Benjamin Maltby of Palma-based consultants MatrixLloyd comments, “The most common mistake people make is to see refit contracts as a stick to beat the other side with in the event of something going ‘wrong.’ In fact, rather than things going wrong, the reason why there are disputes is normally because there are genuine misunderstandings on the part of either or both parties. A proper refit contract is not a stick, it’s a roadmap - setting out everyone’s rights, responsibilities and expectations, bearing in mind that we’re all only human and some things may be beyond our control.”
There are some boatyards that do not use formal contracts, only work orders. But beware, these still form legal contracts. It's always advisable that a captain or owner hire a lawyer to look over any agreement with a boatyard prior to signing, as both work orders and more formal contracts can benefit the boatyard rather than the yacht.
If a boatyard comes to you with their “standard contract” there are several clauses and other issues you should be wary of – maybe one or more will form your “standard objection”:
1. Invoices – On occasion, when there is an invoice dispute, work stops, pushing the refit completion back until the issue is resolved.

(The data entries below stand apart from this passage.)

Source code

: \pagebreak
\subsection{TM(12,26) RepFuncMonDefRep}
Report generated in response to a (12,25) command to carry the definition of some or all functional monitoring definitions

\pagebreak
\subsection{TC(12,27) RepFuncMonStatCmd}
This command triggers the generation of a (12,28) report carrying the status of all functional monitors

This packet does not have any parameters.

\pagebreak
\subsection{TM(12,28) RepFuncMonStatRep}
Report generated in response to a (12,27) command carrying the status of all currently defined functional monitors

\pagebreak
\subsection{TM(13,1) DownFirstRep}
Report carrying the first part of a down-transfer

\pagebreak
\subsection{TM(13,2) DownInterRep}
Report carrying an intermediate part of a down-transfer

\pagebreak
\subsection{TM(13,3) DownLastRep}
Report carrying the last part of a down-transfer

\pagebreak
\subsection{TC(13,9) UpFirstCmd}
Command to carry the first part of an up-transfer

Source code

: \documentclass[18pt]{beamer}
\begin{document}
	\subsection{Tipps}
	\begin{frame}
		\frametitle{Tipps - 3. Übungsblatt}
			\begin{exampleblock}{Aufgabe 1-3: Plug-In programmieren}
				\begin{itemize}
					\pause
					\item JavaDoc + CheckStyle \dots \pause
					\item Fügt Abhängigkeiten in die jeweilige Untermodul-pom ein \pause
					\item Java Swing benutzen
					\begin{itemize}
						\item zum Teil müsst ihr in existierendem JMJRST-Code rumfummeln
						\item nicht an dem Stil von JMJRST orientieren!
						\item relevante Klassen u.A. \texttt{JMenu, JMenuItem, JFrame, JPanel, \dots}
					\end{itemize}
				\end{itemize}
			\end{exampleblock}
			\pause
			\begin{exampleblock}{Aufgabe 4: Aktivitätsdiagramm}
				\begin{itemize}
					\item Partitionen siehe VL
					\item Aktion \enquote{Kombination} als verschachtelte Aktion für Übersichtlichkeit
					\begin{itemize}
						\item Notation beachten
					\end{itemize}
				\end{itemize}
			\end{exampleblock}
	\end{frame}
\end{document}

The contract should not allow for such stoppages.
2. Negligence – Some contracts relieve the boatyard of “ordinary negligence,” meaning “gross negligence” must be proven in order for the boatyard to be liable. Simple mistakes may not be considered and the yacht will have to fit the bill.

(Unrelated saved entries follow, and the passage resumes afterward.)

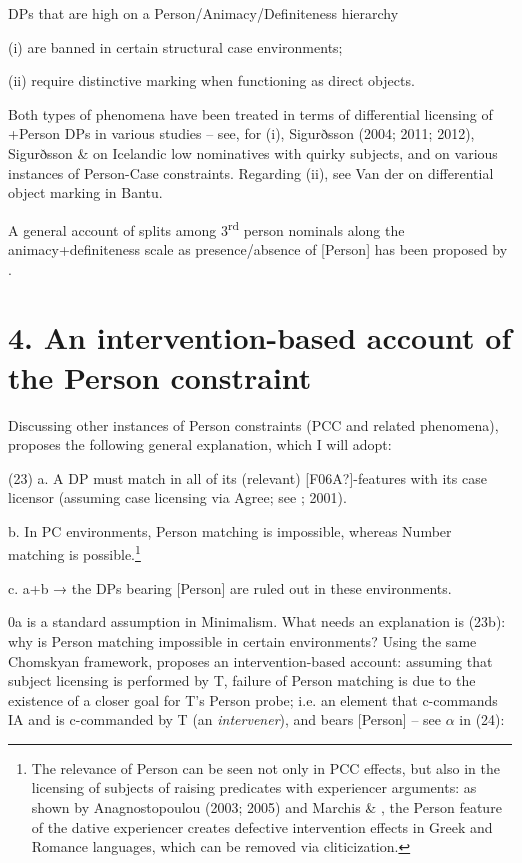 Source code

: \documentclass[output=paper]{langsci/langscibook}
\begin{document}
          DPs that are high on a Person/Animacy/Definiteness hierarchy

(i) are banned in certain structural case environments;

(ii) require distinctive marking when functioning as direct objects.

Both types of phenomena have been treated in terms of differential licensing of +Person DPs in various studies – see, for (i), Sigurðsson (2004; 2011; 2012), Sigurðsson \& \citet{Holmberg2008} on Icelandic low nominatives with quirky subjects, and \citet{Rezac2011} on various instances of Person-Case constraints. Regarding (ii), see Van der \citet{Wal2015} on differential object marking in Bantu.

A general account of splits among 3\textsuperscript{rd} person nominals along the animacy+definiteness scale as presence/absence of [Person] has been proposed by \citet{Richards2008}.

\section{ 4. An intervention-based account of the Person constraint}

Discussing other instances of Person constraints (PCC and related phenomena), \citet{Rezac2011} proposes the following general explanation, which I will adopt:

\label{bkm:Ref443240869}(23)  a.   A DP must match in all of its (relevant) [F06A?]-features with its case licensor (assuming case licensing via Agree; see \citealt{Chomsky2000}; 2001).

  b.   In PC environments, Person matching is impossible, whereas Number matching is possible.\footnote{The relevance of Person can be seen not only in PCC effects, but also in the licensing of subjects of raising predicates with experiencer arguments: as shown by Anagnostopoulou (2003; 2005) and Marchis \& \citet{Alexiadou2013}, the Person feature of the dative experiencer creates defective intervention effects in Greek and Romance languages, which can be removed via cliticization.}  

c.   a+b → the DPs bearing [Person] are ruled out in these environments.

0a is a standard assumption in Minimalism. What needs an explanation is (23b): why is Person matching impossible in certain environments? Using the same Chomskyan framework, \citet{Rezac2011} proposes an intervention-based account: assuming that subject licensing is performed by T, failure of Person matching is due to the existence of a closer goal for T’s Person probe; i.e. an element that c-commands IA and is c-commanded by T (an \textit{intervener}), and bears [Person] – see $\alpha $ in (24):
\end{document}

3. Attorney’s fees – Some yard’s contracts state that the yacht must pay for any attorney fees and so even if the yacht’s underwriter sues the yard, the owner is stuck with the bill. Don’t accept this. Each side should be responsible for paying for their own advice.
4. Dispute resolution – If there is no dispute resolution in a contract, it should be added in order to help avoid issues progessing into litigation. That is quite similar to the situation in a dispute resolution. The contract obliges both parties to discuss their issues with a third party, who will make suggestions as to a possible solution which suits everyone. But neither side is bound to accept what the third party comes up with.
5. Liability insurance – A contract should specifie liability as the same amount as the bill of the refit. If you rack up $10,000 and your $10 million boat is lost in a fire at the yard, the yard is only liable for up to $10,000, leaving you up the creek without a paddle.
6. Warranties – This should be negotiated so that the time period of the warranty is fair to both the yacht and the shipyard. Be sure paint jobs have separate warranties.